WHAT IS EXPECTED =
Pull out every line with the word "untuk" from the entries below.

********************

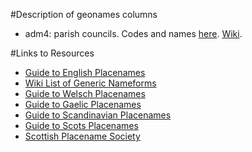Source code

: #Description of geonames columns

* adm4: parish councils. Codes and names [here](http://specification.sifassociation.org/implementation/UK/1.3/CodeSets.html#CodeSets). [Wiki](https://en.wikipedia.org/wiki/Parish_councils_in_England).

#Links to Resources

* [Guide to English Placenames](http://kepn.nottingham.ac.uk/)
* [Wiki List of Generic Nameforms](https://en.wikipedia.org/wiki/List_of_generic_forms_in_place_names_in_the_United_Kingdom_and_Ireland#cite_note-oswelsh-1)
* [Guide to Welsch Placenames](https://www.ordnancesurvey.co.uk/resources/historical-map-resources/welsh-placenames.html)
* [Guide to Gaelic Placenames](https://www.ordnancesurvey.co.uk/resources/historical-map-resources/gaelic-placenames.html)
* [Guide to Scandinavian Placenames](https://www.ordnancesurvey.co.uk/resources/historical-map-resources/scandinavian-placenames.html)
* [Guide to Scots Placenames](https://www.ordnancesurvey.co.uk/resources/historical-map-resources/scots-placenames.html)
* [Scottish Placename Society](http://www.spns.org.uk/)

********************

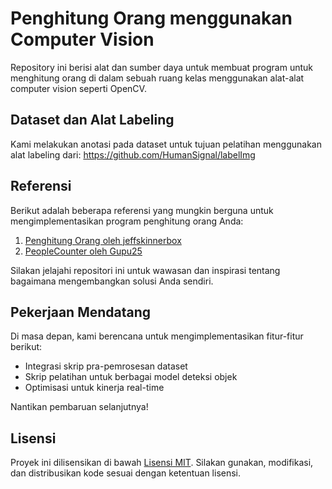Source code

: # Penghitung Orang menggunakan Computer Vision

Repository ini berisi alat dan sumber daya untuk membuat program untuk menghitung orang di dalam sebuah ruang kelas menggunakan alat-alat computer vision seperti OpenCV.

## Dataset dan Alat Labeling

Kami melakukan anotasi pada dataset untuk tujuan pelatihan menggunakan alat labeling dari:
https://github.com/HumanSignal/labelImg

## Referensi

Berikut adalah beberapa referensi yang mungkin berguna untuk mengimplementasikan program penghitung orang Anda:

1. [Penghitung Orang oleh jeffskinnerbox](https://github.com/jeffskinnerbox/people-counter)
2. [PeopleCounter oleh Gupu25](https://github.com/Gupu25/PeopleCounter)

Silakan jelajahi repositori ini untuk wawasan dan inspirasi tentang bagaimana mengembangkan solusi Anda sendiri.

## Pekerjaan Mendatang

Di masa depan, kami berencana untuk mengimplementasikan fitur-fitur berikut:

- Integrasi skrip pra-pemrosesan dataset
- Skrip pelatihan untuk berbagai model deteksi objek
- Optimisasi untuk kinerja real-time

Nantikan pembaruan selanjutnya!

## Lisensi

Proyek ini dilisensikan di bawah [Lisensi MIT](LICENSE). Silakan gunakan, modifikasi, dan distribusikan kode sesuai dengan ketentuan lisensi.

********************

SOLUTION TO THE EXERCISE =
Repository ini berisi alat dan sumber daya untuk membuat program untuk menghitung orang di dalam sebuah ruang kelas menggunakan alat-alat computer vision seperti OpenCV.
Kami melakukan anotasi pada dataset untuk tujuan pelatihan menggunakan alat labeling dari:
Berikut adalah beberapa referensi yang mungkin berguna untuk mengimplementasikan program penghitung orang Anda:
Silakan jelajahi repositori ini untuk wawasan dan inspirasi tentang bagaimana mengembangkan solusi Anda sendiri.
Di masa depan, kami berencana untuk mengimplementasikan fitur-fitur berikut:
- Skrip pelatihan untuk berbagai model deteksi objek
- Optimisasi untuk kinerja real-time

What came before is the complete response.